# Data Quality Report

> The data is not as clean as it looks.

Canonical URL: <https://datadriven.io/problems/data_quality_report>

Domain: Python · Difficulty: hard · Seniority: L4

## Problem

Given a list of record dicts, return a dict per column name with 'null_count' and 'non_null_count'. Consider a value null when it is Python None.

## Worked solution and explanation

### Why this problem exists in real interviews

Profiling null rates per column is the first step in any data quality pipeline. This tests **iterating over records and columns simultaneously**, accumulating counts in a nested dictionary structure, and correctly identifying `None` values.

---

### Break down the requirements

#### Step 1: Discover all column names

The column set comes from the union of all keys across all records, since some records may be missing keys.

#### Step 2: Count nulls and non-nulls per column

For each record and each known column, check if the value is `None` and increment the appropriate counter.

#### Step 3: Handle missing keys as null

If a record lacks a column entirely, that counts as a null for that column.

---

### The solution

**Per-column null profiling with nested dict accumulation**

```python
def data_quality_report(records):
    columns = set()
    for record in records:
        for key in record:
            columns.add(key)
    result = {}
    for col in columns:
        result[col] = {'null_count': 0, 'non_null_count': 0}
    for record in records:
        for col in columns:
            value = record.get(col)
            if value is None:
                result[col]['null_count'] += 1
            else:
                result[col]['non_null_count'] += 1
    return result
```

> **Time and Space Complexity**
>
> **Time:** O(n * c) where n is the number of records and c is the number of unique columns. Each cell is visited once.
> 
> **Space:** O(c) for the result dict, one entry per column.

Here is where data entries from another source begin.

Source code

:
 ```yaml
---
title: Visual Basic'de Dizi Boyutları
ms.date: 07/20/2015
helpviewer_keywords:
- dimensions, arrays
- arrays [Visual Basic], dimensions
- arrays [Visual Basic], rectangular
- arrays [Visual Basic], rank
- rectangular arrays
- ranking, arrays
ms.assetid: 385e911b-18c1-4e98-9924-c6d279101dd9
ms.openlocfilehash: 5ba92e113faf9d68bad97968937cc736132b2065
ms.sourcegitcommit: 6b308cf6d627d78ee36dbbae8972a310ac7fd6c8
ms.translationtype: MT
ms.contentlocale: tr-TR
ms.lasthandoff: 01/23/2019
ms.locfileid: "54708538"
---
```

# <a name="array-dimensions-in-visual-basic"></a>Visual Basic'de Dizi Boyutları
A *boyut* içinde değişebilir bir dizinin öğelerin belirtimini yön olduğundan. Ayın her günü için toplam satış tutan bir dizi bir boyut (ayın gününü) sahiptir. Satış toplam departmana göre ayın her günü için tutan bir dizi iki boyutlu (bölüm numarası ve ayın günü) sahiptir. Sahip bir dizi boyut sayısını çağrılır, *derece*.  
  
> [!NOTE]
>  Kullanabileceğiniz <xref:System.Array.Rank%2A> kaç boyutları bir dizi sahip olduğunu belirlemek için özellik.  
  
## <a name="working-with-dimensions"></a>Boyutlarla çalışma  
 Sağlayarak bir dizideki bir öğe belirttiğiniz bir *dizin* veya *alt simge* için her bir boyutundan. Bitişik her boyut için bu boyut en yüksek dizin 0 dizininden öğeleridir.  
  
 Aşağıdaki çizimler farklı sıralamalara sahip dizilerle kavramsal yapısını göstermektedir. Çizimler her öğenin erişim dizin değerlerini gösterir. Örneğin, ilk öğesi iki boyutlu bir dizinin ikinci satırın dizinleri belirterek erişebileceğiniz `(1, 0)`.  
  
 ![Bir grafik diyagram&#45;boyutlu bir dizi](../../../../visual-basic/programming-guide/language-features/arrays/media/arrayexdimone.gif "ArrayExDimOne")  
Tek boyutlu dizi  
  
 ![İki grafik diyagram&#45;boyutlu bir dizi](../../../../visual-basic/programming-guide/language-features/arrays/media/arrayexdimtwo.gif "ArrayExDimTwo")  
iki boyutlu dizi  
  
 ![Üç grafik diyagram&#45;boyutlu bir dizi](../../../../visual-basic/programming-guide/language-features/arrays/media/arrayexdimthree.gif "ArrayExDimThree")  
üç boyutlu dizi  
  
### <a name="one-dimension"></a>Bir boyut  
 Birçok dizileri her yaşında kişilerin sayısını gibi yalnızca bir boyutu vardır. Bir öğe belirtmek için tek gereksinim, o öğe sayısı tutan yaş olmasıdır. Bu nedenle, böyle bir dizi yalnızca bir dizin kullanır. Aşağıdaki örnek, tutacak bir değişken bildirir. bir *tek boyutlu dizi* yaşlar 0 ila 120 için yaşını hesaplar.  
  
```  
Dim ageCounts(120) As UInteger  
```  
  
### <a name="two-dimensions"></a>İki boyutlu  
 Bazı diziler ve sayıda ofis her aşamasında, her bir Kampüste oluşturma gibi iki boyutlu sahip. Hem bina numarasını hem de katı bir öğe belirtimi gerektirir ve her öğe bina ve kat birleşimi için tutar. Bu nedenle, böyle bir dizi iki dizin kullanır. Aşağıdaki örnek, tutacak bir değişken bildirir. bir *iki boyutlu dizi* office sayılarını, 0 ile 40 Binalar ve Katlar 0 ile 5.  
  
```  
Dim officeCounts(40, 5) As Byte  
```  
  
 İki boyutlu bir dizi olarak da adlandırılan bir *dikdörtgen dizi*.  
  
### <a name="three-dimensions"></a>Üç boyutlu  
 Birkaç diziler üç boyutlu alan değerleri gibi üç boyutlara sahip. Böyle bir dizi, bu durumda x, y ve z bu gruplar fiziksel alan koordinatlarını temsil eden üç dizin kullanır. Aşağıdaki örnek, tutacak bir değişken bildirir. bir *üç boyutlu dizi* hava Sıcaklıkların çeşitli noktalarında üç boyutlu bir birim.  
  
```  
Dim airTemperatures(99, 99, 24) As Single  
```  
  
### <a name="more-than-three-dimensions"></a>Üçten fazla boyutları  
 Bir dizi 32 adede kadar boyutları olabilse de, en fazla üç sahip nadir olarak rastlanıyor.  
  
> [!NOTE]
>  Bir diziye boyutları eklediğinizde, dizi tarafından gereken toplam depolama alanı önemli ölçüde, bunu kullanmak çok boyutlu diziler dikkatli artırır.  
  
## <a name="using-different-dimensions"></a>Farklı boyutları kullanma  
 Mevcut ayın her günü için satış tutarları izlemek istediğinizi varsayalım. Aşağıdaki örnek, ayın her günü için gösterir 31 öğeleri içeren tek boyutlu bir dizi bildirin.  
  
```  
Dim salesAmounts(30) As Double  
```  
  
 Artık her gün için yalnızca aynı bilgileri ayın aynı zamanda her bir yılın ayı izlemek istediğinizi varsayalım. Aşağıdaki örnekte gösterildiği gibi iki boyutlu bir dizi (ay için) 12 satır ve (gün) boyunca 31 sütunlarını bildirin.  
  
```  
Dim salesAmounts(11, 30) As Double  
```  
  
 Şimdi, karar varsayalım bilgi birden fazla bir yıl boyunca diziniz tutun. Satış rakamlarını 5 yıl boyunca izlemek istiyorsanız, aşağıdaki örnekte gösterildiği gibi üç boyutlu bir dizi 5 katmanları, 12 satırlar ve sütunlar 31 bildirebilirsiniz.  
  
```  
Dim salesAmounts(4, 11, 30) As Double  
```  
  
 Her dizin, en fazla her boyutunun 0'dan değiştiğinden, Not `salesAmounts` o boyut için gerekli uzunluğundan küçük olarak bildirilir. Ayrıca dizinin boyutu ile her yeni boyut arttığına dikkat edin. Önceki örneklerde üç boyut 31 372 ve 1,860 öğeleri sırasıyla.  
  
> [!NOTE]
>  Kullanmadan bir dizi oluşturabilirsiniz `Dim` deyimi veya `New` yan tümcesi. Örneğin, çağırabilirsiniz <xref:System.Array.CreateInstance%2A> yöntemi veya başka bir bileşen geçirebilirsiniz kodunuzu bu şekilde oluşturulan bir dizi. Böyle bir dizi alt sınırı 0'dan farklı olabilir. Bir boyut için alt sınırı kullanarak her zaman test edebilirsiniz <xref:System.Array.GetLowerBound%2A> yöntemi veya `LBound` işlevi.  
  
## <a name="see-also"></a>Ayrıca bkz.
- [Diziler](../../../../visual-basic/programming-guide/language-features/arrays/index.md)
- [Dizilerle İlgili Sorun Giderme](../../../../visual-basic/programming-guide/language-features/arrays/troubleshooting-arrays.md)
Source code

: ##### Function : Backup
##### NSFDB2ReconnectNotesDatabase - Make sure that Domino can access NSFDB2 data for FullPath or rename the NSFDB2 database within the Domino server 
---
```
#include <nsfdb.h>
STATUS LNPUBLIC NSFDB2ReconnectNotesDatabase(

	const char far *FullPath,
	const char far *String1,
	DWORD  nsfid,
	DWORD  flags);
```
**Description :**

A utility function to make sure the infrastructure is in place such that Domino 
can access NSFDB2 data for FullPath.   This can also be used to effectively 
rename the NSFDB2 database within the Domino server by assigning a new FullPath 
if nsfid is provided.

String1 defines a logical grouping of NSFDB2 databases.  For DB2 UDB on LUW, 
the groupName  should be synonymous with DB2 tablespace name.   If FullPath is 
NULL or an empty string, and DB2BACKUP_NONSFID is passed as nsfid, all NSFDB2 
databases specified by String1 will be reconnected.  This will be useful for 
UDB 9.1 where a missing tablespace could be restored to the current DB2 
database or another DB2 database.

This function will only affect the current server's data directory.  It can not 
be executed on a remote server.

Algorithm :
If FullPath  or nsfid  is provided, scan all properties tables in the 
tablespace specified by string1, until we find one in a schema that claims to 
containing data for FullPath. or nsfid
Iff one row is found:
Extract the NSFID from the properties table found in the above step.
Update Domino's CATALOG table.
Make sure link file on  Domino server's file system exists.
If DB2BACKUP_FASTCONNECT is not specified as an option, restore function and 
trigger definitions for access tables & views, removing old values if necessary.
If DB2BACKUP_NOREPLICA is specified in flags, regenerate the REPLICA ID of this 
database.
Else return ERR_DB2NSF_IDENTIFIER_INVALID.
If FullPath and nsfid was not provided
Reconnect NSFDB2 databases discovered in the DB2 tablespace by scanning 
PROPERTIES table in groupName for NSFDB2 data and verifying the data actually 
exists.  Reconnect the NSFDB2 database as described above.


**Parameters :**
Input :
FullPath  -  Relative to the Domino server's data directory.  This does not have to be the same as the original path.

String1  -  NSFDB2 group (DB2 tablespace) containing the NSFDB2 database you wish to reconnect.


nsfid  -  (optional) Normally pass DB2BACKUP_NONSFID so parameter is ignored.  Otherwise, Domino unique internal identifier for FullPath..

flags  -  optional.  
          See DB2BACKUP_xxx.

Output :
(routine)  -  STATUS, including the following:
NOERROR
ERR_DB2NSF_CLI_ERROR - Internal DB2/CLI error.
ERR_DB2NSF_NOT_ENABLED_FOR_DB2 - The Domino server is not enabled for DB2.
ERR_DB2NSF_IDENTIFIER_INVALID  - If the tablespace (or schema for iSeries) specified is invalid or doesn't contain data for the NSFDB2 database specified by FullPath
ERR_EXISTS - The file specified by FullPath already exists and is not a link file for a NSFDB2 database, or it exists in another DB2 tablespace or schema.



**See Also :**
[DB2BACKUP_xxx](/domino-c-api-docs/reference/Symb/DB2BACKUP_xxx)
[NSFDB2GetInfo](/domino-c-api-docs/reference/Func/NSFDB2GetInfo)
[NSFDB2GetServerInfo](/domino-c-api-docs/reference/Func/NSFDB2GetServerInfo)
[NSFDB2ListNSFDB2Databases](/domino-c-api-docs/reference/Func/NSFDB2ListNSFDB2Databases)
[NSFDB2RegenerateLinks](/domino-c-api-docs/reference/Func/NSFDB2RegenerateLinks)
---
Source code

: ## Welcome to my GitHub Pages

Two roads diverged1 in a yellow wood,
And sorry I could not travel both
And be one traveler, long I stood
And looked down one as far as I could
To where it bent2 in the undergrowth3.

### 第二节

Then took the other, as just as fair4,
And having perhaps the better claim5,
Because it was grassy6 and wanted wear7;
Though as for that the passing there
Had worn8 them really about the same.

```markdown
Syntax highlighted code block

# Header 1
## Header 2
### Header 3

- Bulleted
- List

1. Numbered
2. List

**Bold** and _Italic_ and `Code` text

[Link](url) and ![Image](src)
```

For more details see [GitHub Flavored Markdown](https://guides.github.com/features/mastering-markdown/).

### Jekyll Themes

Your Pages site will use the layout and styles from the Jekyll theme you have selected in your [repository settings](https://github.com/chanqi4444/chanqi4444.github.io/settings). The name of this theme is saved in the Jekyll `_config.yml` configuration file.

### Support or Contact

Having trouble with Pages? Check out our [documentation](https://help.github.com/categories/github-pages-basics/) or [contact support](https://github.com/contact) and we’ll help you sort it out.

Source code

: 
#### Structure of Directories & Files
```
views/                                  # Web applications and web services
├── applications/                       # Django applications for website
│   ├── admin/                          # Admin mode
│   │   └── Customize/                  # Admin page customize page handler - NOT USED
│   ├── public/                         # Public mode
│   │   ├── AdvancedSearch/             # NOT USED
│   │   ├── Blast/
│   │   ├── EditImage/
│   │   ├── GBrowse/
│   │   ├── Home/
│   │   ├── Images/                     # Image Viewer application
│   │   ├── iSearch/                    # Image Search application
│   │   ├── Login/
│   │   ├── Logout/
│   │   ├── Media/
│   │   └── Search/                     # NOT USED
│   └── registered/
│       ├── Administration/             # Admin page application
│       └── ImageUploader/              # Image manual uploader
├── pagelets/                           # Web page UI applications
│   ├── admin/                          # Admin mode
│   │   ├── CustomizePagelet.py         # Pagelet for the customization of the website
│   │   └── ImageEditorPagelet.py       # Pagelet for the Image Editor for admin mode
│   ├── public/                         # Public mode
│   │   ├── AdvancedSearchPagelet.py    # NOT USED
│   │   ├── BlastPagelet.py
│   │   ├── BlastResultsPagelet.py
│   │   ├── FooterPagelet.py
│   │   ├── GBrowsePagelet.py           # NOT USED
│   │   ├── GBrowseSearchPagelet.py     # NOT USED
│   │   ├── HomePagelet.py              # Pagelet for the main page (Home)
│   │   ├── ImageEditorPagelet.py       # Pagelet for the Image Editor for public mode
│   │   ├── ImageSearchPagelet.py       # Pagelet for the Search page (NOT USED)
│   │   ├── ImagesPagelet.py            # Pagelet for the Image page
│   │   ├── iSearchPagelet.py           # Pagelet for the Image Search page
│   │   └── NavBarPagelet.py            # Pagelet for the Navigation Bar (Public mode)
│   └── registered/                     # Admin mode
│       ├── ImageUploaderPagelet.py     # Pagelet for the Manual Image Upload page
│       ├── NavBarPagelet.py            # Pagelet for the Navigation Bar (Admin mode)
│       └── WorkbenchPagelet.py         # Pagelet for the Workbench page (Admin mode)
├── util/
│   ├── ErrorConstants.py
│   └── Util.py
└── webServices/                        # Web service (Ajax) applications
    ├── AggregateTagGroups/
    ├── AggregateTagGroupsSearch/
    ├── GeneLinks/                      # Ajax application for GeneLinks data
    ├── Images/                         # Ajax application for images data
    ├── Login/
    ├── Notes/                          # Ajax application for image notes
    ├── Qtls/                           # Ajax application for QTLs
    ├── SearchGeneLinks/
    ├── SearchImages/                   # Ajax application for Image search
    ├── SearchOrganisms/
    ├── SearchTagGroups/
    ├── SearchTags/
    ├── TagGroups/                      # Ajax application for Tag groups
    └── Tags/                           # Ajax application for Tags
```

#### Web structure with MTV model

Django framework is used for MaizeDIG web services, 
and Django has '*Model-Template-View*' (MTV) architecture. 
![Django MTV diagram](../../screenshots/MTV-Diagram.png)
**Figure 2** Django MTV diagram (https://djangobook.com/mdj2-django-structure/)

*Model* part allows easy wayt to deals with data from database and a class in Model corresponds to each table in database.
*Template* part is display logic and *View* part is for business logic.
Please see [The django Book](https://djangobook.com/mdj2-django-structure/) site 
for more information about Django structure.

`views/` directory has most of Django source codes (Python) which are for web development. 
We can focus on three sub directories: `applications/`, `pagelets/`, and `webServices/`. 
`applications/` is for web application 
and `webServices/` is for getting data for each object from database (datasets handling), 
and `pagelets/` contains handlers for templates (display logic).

> **Interviewers Watch For**
>
> Using `record.get(col)` instead of `record[col]` to handle missing keys gracefully. Also, using `is None` rather than falsy checks to avoid treating `0` or `''` as null.

> **Common Pitfall**
>
> Only checking keys present in the first record. If different records have different columns, you must discover the full column set by scanning all records.

---

## Common follow-up questions

- How would you add type distribution per column? _(Tests extending the profiler to track int/str/float counts alongside null counts.)_
- What if the dataset has millions of records and hundreds of columns? _(Tests awareness of columnar profiling strategies and memory efficiency.)_
- How would you detect columns that are entirely null? _(Tests post-processing: filter the report for columns where `non_null_count` is 0.)_

## Related

- [All practice problems](https://datadriven.io/problems)
- [Mock interview mode](https://datadriven.io/interview/data_quality_report)
- [Python Interview Questions](https://datadriven.io/python-interview-questions)
- [Data Engineering Interview Prep Guide](https://datadriven.io/data-engineer-interview-prep)
- [Daily Challenge](https://datadriven.io/daily)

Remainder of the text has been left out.